TASK BRIEF
The answer is an exact repeat of the entries below, with the pictures omitted.

INFORMATION SUPPLIED
= = = = =

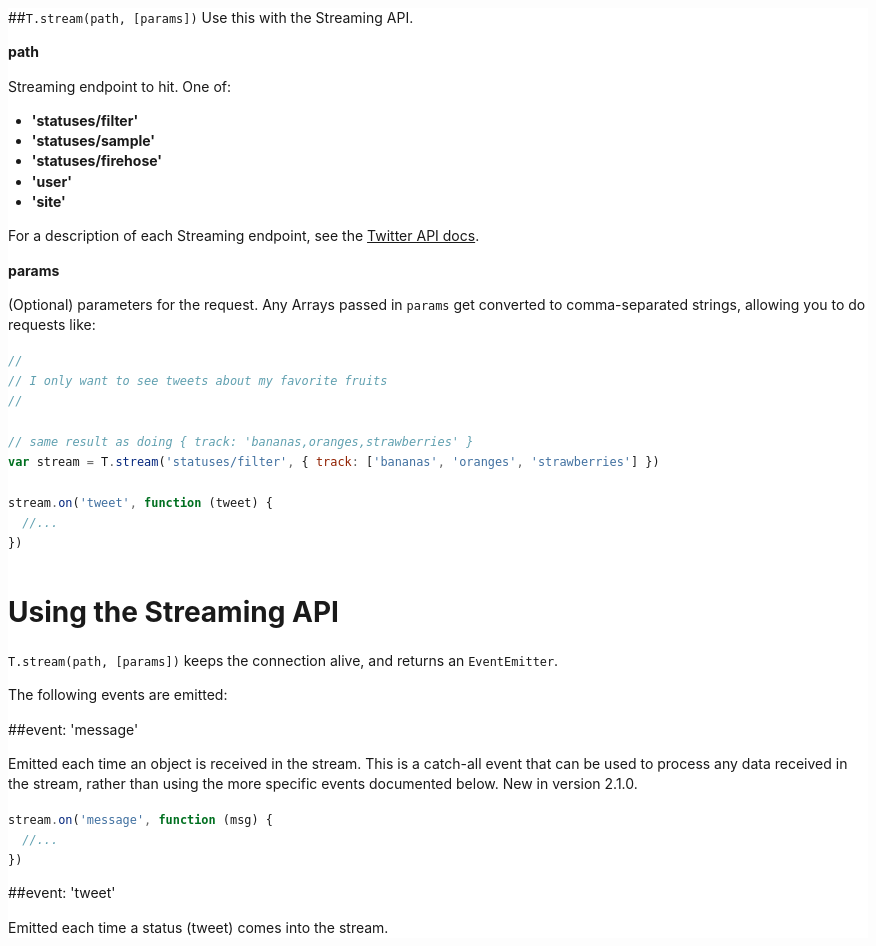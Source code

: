 ##`T.stream(path, [params])`
Use this with the Streaming API.

**path**

Streaming endpoint to hit. One of:

- **'statuses/filter'**
- **'statuses/sample'**
- **'statuses/firehose'**
- **'user'**
- **'site'**

For a description of each Streaming endpoint, see the [Twitter API docs](https://dev.twitter.com/docs/api/1.1#334).

**params**

(Optional) parameters for the request. Any Arrays passed in `params` get converted to comma-separated strings, allowing you to do requests like:

```javascript
//
// I only want to see tweets about my favorite fruits
//

// same result as doing { track: 'bananas,oranges,strawberries' }
var stream = T.stream('statuses/filter', { track: ['bananas', 'oranges', 'strawberries'] })

stream.on('tweet', function (tweet) {
  //...
})
```

# Using the Streaming API

`T.stream(path, [params])` keeps the connection alive, and returns an `EventEmitter`.

The following events are emitted:

##event: 'message'

Emitted each time an object is received in the stream. This is a catch-all event that can be used to process any data received in the stream, rather than using the more specific events documented below.
New in version 2.1.0.

```javascript
stream.on('message', function (msg) {
  //...
})
```

##event: 'tweet'

Emitted each time a status (tweet) comes into the stream.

= = = = =

RESULT
Source code

: ##`T.stream(path, [params])`
Use this with the Streaming API.

**path**

Streaming endpoint to hit. One of:

- **'statuses/filter'**
- **'statuses/sample'**
- **'statuses/firehose'**
- **'user'**
- **'site'**

For a description of each Streaming endpoint, see the [Twitter API docs](https://dev.twitter.com/docs/api/1.1#334).

**params**

(Optional) parameters for the request. Any Arrays passed in `params` get converted to comma-separated strings, allowing you to do requests like:

```javascript
//
// I only want to see tweets about my favorite fruits
//

// same result as doing { track: 'bananas,oranges,strawberries' }
var stream = T.stream('statuses/filter', { track: ['bananas', 'oranges', 'strawberries'] })

stream.on('tweet', function (tweet) {
  //...
})
```

# Using the Streaming API

`T.stream(path, [params])` keeps the connection alive, and returns an `EventEmitter`.

The following events are emitted:

##event: 'message'

Emitted each time an object is received in the stream. This is a catch-all event that can be used to process any data received in the stream, rather than using the more specific events documented below.
New in version 2.1.0.

```javascript
stream.on('message', function (msg) {
  //...
})
```

##event: 'tweet'

Emitted each time a status (tweet) comes into the stream.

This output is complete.